Un bracelet électronique pour les personnes soupçonnées de radicalisme ?

12 janvier 2016

 

Cette mesure anti-terroriste, soutenue par le MR, sera débattue la semaine prochaine. Le défi : trouver le juste milieu entre la lutte contre le terrorisme et le respect des libertés individuelles.

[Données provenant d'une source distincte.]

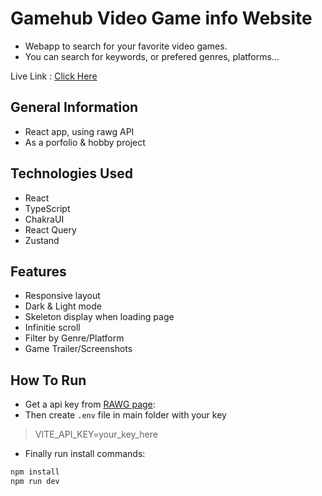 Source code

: # Gamehub Video Game info Website

- Webapp to search for your favorite video games.
- You can search for keywords, or prefered genres, platforms...

Live Link : [Click Here](https://game-hub-sk.vercel.app/)

## General Information

- React app, using rawg API
- As a porfolio &amp; hobby project

## Technologies Used

- React
- TypeScript
- ChakraUI
- React Query
- Zustand

## Features

- Responsive layout
- Dark & Light mode
- Skeleton display when loading page
- Infinitie scroll
- Filter by Genre/Platform
- Game Trailer/Screenshots

## How To Run

- Get a api key from [RAWG page](https://rawg.io/apidocs):
- Then create `.env` file in main folder with your key

> VITE_API_KEY=your_key_here

- Finally run install commands:

```bash
npm install
npm run dev
```
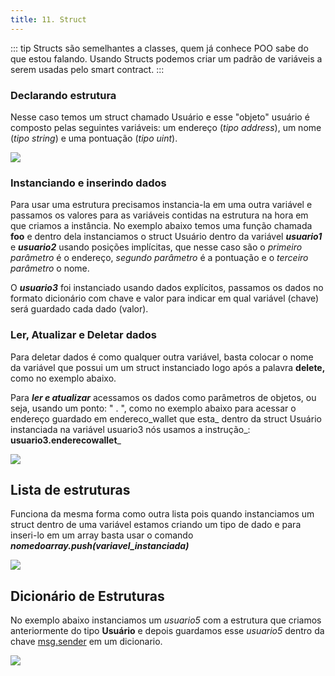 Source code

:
 ```yaml
---
title: 11. Struct
---
```

::: tip
  Structs são semelhantes a classes, quem já conhece POO sabe do que estou
  falando. Usando Structs podemos criar um padrão de variáveis a serem usadas
  pelo smart contract.
:::

### Declarando estrutura

Nesse caso temos um struct chamado Usuário e esse "objeto" usuário é composto pelas seguintes variáveis: um endereço (_tipo address_), um nome (_tipo string_) e uma pontuação (_tipo uint_).

![](<../assets/image(77).png>)

### Instanciando e inserindo dados

Para usar uma estrutura precisamos instancia-la em uma outra variável e passamos os valores para as variáveis contidas na estrutura na hora em que criamos a instância. No exemplo abaixo temos uma função chamada **foo** e dentro dela instanciamos o struct Usuário dentro da variável _**usuario1**_ e _**usuario2**_ usando posições implícitas, que nesse caso são o _primeiro parâmetro_ é o endereço, _segundo parâmetro_ é a pontuação e o _terceiro parâmetro_ o nome.

O _**usuario3**_ foi instanciado usando dados explícitos, passamos os dados no formato dicionário com chave e valor para indicar em qual variável (chave) será guardado cada dado (valor).

### Ler, Atualizar e Deletar dados

Para deletar dados é como qualquer outra variável, basta colocar o nome da variável que possui um um struct instanciado logo após a palavra **delete,** como no exemplo abaixo.

Para _**ler e atualizar**_ acessamos os dados como parâmetros de objetos, ou seja, usando um ponto: " . ", como no exemplo abaixo para acessar o endereço guardado em endereco_wallet que esta_ dentro da struct Usuário instanciada na variável usuario3 nós usamos a instrução_: **usuario3.enderecowallet**_

![](<../assets/image(32).png>)

## Lista de estruturas

Funciona da mesma forma como outra lista pois quando instanciamos um struct dentro de uma variável estamos criando um tipo de dado e para inseri-lo em um array basta usar o comando _**nomedoarray.push(variavel\_instanciada)**_

![](<../assets/image(18).png>)

## Dicionário de Estruturas

No exemplo abaixo instanciamos um _usuario5_ com a estrutura que criamos anteriormente do tipo **Usuário** e depois guardamos esse _usuario5_ dentro da chave [msg.sender](variaveis-built-in-msg.sender-msg.value....md) em um dicionario.

![](<../assets/image(112).png>)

Une mesure qui fait débat Suite aux attentats de Paris, dix-huit mesures anti-terroristes ont été décidées par le gouvernement fédéral. Certaines d’entre elles ont déjà été adoptées. D’autres sont en cours d’analyse par le conseil d’état. La  possibilité d’appliquer un bracelet électronique aux personnes suspectées de radicalisation est une mesure qui fait débat.
Juridiquement délicat
En droit pénal, la surveillance sous bracelet électronique est une peine applicable uniquement aux personnes condamnées. Denis Ducarme, chef de groupe MR à la chambre, en est conscient. Il a néanmoins déposé une proposition de loi qui élargirait l’utilisation du bracelet électronique aux personnes soupçonnées de radicalisme, même en l'absence de condamnation. Cette proposition prévoit également la mise en place d’une structure interfédérale épaulée par la police.
Intervenir en amont et en aval 
C’est une question de sécurité. Il faut agir avant, pendant, et après la condamnation d’une personne liée au terrorisme. Ce sujet sera au cœur des discussions du gouvernement fédéral la semaine prochaine. Une des solutions, qui permettrait d’aboutir à un accord, est la création d’une autorité combinant des compétences administratives et juridiques. Cette autorité aurait  le pouvoir de décider si le placement d’un bracelet électronique est nécessaire. Ce bracelet ne serait pas du même type que celui porté par les autres détenus et serait sécurisé de manière à ne pas échapper aux écrans radars ou ne pas être transmis à quelqu’un d’autre.